While Mr. Ri’s tone was typical of North Korean denunciations of the annual US and South Korean exercises staged every spring, analysts fear North Korea may be using the war games to raise the temperature in the wake of the sinking of a South Korean navy ship in the Yellow Sea. The war games are slated to begin Sunday off South Korea's east coast.

"[North Korea sees] the exercises as a real danger,” says Kim Bum-soo, a scholar on international relations and editor of an influential conservative magazine. “If we carry out the exercises, North Korea needs to fly its own fighters, to take defensive measure," he advises.

But North Korea’s aging warplanes, mostly Russian-built MiGs, are not likely to go anywhere near the exercises. They remain grounded much of the time due to of a lack of fuel and spare parts.

“I don’t think there will be retaliation in the near future,” says Mr. Kim, even though “the exercises will increase tensions.” He says he sees pressure against North Korea as building on the basis of “two-plus two talks” – that is, the meetings this week between Secretary of State Hillary Clinton and Defense Secretary Robert Gates and their South Korean counterparts in Seoul.

North Korea appears to see those meetings, and the exercises, as the basis for revving up a diplomatic campaign intended to show its willingness to return to six-party talks on its nuclear weapons.

North Korea’s spokesman says the country would return to the talks on North Korea’s nuclear program, last held in Beijing in December 2008, if they were held on “an equal footing” with other participants. By “equal footing,” he said he meant that the UN Security Council should first do away with the sanctions – a goal that appeared to undermine chances of a resumption of talks in the near future.

Meanwhile, North Korea is making an effort to show it is ready to talk. For the second time in two weeks, colonels from the United States and North Korea are due to meet Friday at the truce village of Panmunjom to prepare for broader talks between generals.

It was at Panmunjom that the Korean War armistice was signed nearly 57 years ago, on July 27, 1953.

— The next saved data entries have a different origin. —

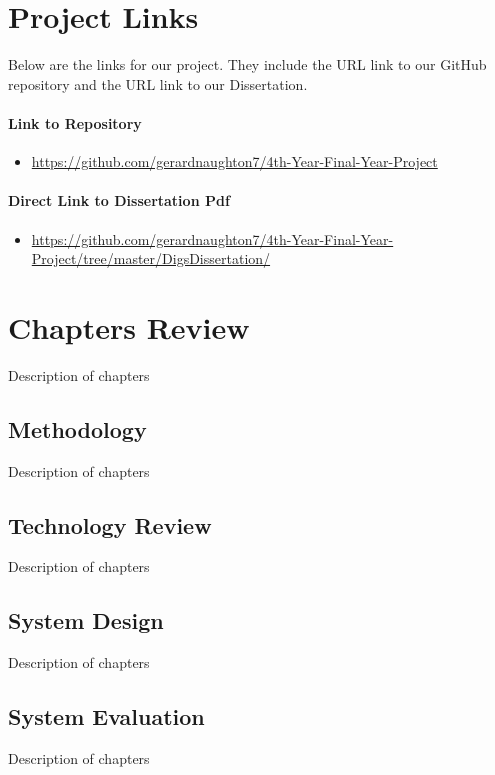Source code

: \section{Project Links}
Below are the links for our project. They include the URL link to our GitHub repository and the URL link to our Dissertation.

\paragraph{Link to Repository}
\begin{itemize}
\item \href{https://github.com/gerardnaughton7/4th-Year-Final-Year-Project}{https://github.com/gerardnaughton7/4th-Year-Final-Year-Project} 
\end{itemize}

\paragraph{Direct Link to Dissertation Pdf}
\begin{itemize}
    \item \href{https://github.com/gerardnaughton7/4th-Year-Final-Year-Project/tree/master/DigsDissertation/}{https://github.com/gerardnaughton7/4th-Year-Final-Year-Project/tree/master/DigsDissertation/}
\end{itemize}

\section{Chapters Review}
Description of chapters

\subsection{Methodology}
Description of chapters

\subsection{Technology Review}
Description of chapters

\subsection{System Design}
Description of chapters

\subsection{System Evaluation}
Description of chapters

As the focus on North Korea gradually shifts from crisis to that of impending talks, or talks about talks, analysts are skeptical of any substantive results.

“They are going to exploit the situation,” says Lee Chang-choon, a retired ambassador who participated in negotiations with North Korea in the early 1990s. “They would take advantage of what has happened in the UN” – referring to the watered-down statement issued by the UN Security Council that failed to blame North Korea for the attack on the Cheonan in which 46 South Korean sailors were killed.

As for the North Korean spokesman’s statement at the forum of ASEAN, in which South Korea is also participating, Mr. Lee says, “This is actually nonsense.” Ri's comments "are just a media exercise.” Mr. Lee calls the ASEAN gathering, at which diplomats typically signal high-level policies, “a kind of diplomatic festival.”